Bluesky developers have said that hydrating blocks, mutes, and labels and applying the appropriate ones to the feed content based on the preferences of the user takes quite a bit of compute at scale, and that even the seemingly simple Following feed, which is mostly a reverse-chronological feed of posts by people you follow explicitly (plus a few simple rules), is remarkably resource-intensive to produce for them. The extremely clever string interning and bitmap tricks implemented by a brilliant engineer during their time at Bluesky are all oriented toward figuring out the most efficient way to structure the data to make the desired query emerge naturally from it. Roaring Bitmaps Diagram from the Original Publication at https://arxiv.org/pdf/1709.07821

It's intuitive that this matters a lot when you use something like RocksDB, or FoundationDB, or Redis, which are fundamentally key-value stores. What your key contains there determines almost everything about how easy it is to find and manipulate the values you want. Fig and I have had some struggles getting a backup of their Constellation service running in real-time and keeping up with Jetstream on my home server, because the only storage on said home server with enough free space for Constellation's full index is a ZFS pool that's primarily hard-drive based, and the way the Constellation RocksDB backend storage is structured makes processing delete events extremely expensive on a hard drive where seek times are nontrivial. On a Pi 4 with an SSD, it runs just fine. at://did:plc:44ybard66vv44zksje25o7dz/app.bsky.feed.post/3m7e3hnyh5c2u But it's a problem for every database. Custom feed builder service graze.social ran into difficulties with Postgres early on in their development, as they rapidly gained popularity. They ended up using the same database I did, Clickhouse, for many of the same reasons. at://did:plc:i6y3jdklpvkjvynvsrnqfdoq/app.bsky.feed.post/3m7ecmqcwys23 And while thankfully I don't think that a platform oriented around long-form written content will ever have the kinds of following timeline graph write amplification problems Bluesky has dealt with, even if it becomes successful beyond my wildest dreams, there are definitely going to be areas where latency matters a ton and the workload is very write-heavy, like real-time collaboration, particularly if a large number of people work on a document simultaneously, even while the vast majority of requests will primarily be reading data out.

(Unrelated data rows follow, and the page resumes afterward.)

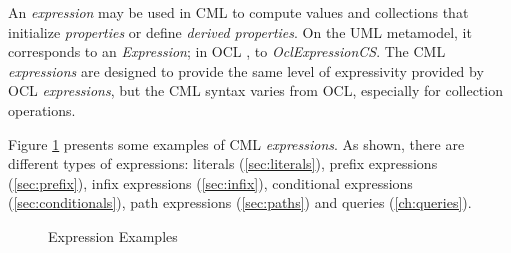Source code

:\begin{definition}
An \emph{expression} may be used in CML to compute values and collections that initialize \emph{properties} or define \emph{derived properties}.
On the UML \cite{uml} metamodel,
it corresponds to an \emph{Expression};
in OCL \cite{ocl}, to \emph{OclExpressionCS}.
The CML \emph{expressions} are designed to provide the same level of
expressivity provided by OCL \emph{expressions},
but the CML syntax varies from OCL, especially for collection operations.
\end{definition}

\begin{examples}
Figure \ref{fig:ex:expressions} presents some examples of CML \emph{expressions}.
As shown, there are different types of expressions:
literals (\ref{sec:literals}),
prefix expressions (\ref{sec:prefix}),
infix expressions (\ref{sec:infix}),
conditional expressions (\ref{sec:conditionals}),
path expressions (\ref{sec:paths})
and queries (\ref{ch:queries}).
\end{examples}

\begin{figure}
\verbatimfont{\small}
\begin{framed}

\end{framed}
\caption{Expression Examples}
\label{fig:ex:expressions}
\end{figure}
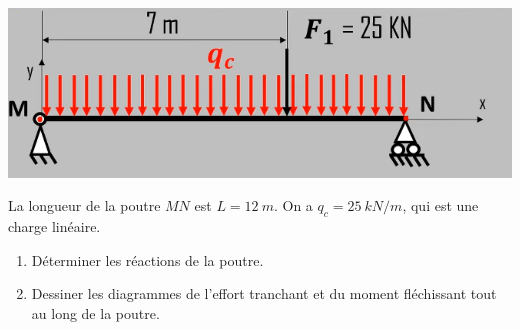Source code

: \documentclass[lecture.tex]{subfiles}
\begin{document}
\exercice{}

\begin{center}
  \includegraphics[scale=0.5]{figA0034.png}
\end{center}

La longueur de la poutre $MN$ est $L=12 \ m$. On a $q_{c}=25 \ kN / m$, qui est une charge linéaire.

\begin{enumerate}
    \item Déterminer les réactions de la poutre.
    \item Dessiner les diagrammes de l'effort tranchant et du moment fléchissant tout au long de la poutre.
\end{enumerate}

\finexercice
\end{document}
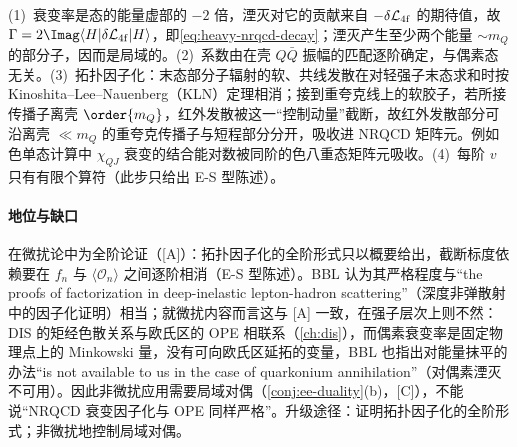 \begin{proofsketch}
(1)~衰变率是态的能量虚部的 $-2$ 倍，湮灭对它的贡献来自 $-\delta\mathcal L_{\rm 4f}$ 的期待值，故 $\Gamma=2\Imag\langle H|\delta\mathcal L_{\rm 4f}|H\rangle$，即\cref{eq:heavy-nrqcd-decay}\cite[式~(2.13)--(2.14)]{BodwinBraatenLepage1995}；湮灭产生至少两个能量 $\sim m_Q$ 的部分子，因而是局域的\cite[第~II.E~节]{BodwinBraatenLepage1995}。(2)~系数由在壳 $Q\bar Q$ 振幅的匹配逐阶确定，与偶素态无关。(3)~拓扑因子化\cite[第~V.A~节]{BodwinBraatenLepage1995}：末态部分子辐射的软、共线发散在对轻强子末态求和时按 Kinoshita--Lee--Nauenberg（KLN）定理相消；接到重夸克线上的软胶子，若所接传播子离壳 $\order{m_Q}$，红外发散被这一“控制动量”截断，故红外发散部分可沿离壳 $\ll m_Q$ 的重夸克传播子与短程部分分开，吸收进 NRQCD 矩阵元。例如色单态计算中 $\chi_{QJ}$ 衰变的结合能对数\cite{Barbieri:1975am}被同阶的色八重态矩阵元吸收\cite{Bodwin:1992ye}。(4)~每阶 $v$ 只有有限个算符（此步只给出 E-S 型陈述）。
\end{proofsketch}

\paragraph{地位与缺口}
在微扰论中为全阶论证（[A]）：拓扑因子化的全阶形式只以概要给出，截断标度依赖要在 $f_n$ 与 $\langle\mathcal O_n\rangle$ 之间逐阶相消（E-S 型陈述）。BBL 认为其严格程度与“the proofs of factorization in deep-inelastic lepton-hadron scattering”（深度非弹散射中的因子化证明）相当\cite[第~VI.A~节]{BodwinBraatenLepage1995}；就微扰内容而言这与 [A] 一致，在强子层次上则不然：DIS 的矩经色散关系与欧氏区的 OPE 相联系（\cref{ch:dis}），而偶素衰变率是固定物理点上的 Minkowski 量，没有可向欧氏区延拓的变量，BBL 也指出对能量抹平的办法“is not available to us in the case of quarkonium annihilation”（对偶素湮灭不可用）\cite[第~II.E~节]{BodwinBraatenLepage1995}。因此非微扰应用需要局域对偶（\cref{conj:ee-duality}(b)，[C]），不能说“NRQCD 衰变因子化与 OPE 同样严格”。升级途径：证明拓扑因子化的全阶形式；非微扰地控制局域对偶。

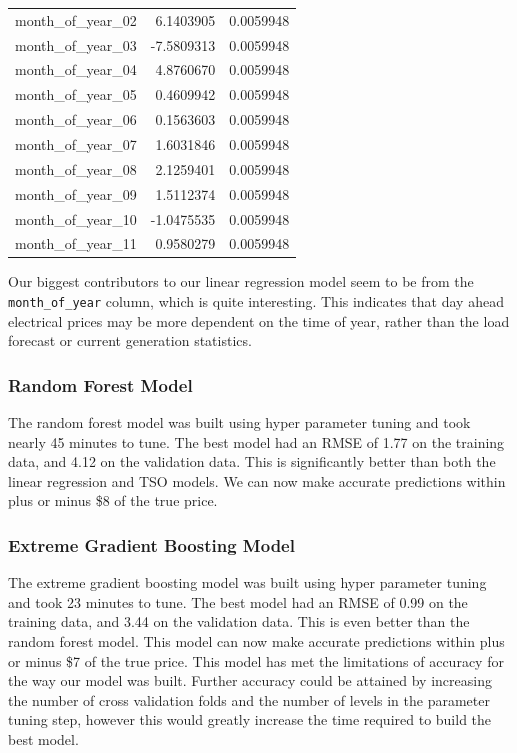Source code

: \documentclass[
]{article}
\begin{document}
\begin{longtable*}[t]{lrr}
month\_of\_year\_02 & 6.1403905 & 0.0059948\\
month\_of\_year\_03 & -7.5809313 & 0.0059948\\
month\_of\_year\_04 & 4.8760670 & 0.0059948\\
month\_of\_year\_05 & 0.4609942 & 0.0059948\\
\addlinespace
month\_of\_year\_06 & 0.1563603 & 0.0059948\\
month\_of\_year\_07 & 1.6031846 & 0.0059948\\
month\_of\_year\_08 & 2.1259401 & 0.0059948\\
month\_of\_year\_09 & 1.5112374 & 0.0059948\\
month\_of\_year\_10 & -1.0475535 & 0.0059948\\
\addlinespace
month\_of\_year\_11 & 0.9580279 & 0.0059948\\
\bottomrule
\end{longtable*}

Our biggest contributors to our linear regression model seem to be from
the \texttt{month\_of\_year} column, which is quite interesting. This
indicates that day ahead electrical prices may be more dependent on the
time of year, rather than the load forecast or current generation
statistics.

\subsubsection{Random Forest Model}\label{random-forest-model-1}

The random forest model was built using hyper parameter tuning and took
nearly 45 minutes to tune. The best model had an RMSE of 1.77 on the
training data, and 4.12 on the validation data. This is significantly
better than both the linear regression and TSO models. We can now make
accurate predictions within plus or minus \$8 of the true price.

\subsubsection{Extreme Gradient Boosting
Model}\label{extreme-gradient-boosting-model-1}

The extreme gradient boosting model was built using hyper parameter
tuning and took 23 minutes to tune. The best model had an RMSE of 0.99
on the training data, and 3.44 on the validation data. This is even
better than the random forest model. This model can now make accurate
predictions within plus or minus \$7 of the true price. This model has
met the limitations of accuracy for the way our model was built. Further
accuracy could be attained by increasing the number of cross validation
folds and the number of levels in the parameter tuning step, however
this would greatly increase the time required to build the best model.
\end{document}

One reason why the edit records for Weaver have three link fields (and may get more!), even though it may seem a bit redundant, is precisely because those links make it easy to graph the relationships between them, to trace a tree of edits backward to the root, while also allowing direct access and a direct relationship to the root snapshot and the thing it's associated with.

In contrast, notebook entry records lack links to other parts of the notebook in and of themselves because calculating them would be challenging, and updating one entry would require not just updating the entry itself and notebook it's in, but also neighbouring entries in said notebook. With the shape of collaborative publishing in Weaver, that would result in up to 4 writes to the PDS when you publish an entry, in addition to any blob uploads. And trying to link the other way in edit history (root to edit head) is similarly challenging.

I anticipated some of these. but others emerged only because I ran into them while building the web app. I've had to manually fix up records more than once because I made breaking changes to my lexicons after discovering I really wanted X piece of metadata or cross-linkage. If I'd built the index first or alongside—particularly if the index remained a separate service from the web app as I intended it to, to keep the web app simple—it would likely have constrained my choices and potentially cut off certain solutions, due to the time it takes to dump the database and re-run backfill even at a very small scale. Building a big chunk of the front end first told me exactly what the index needed to provide easy access to.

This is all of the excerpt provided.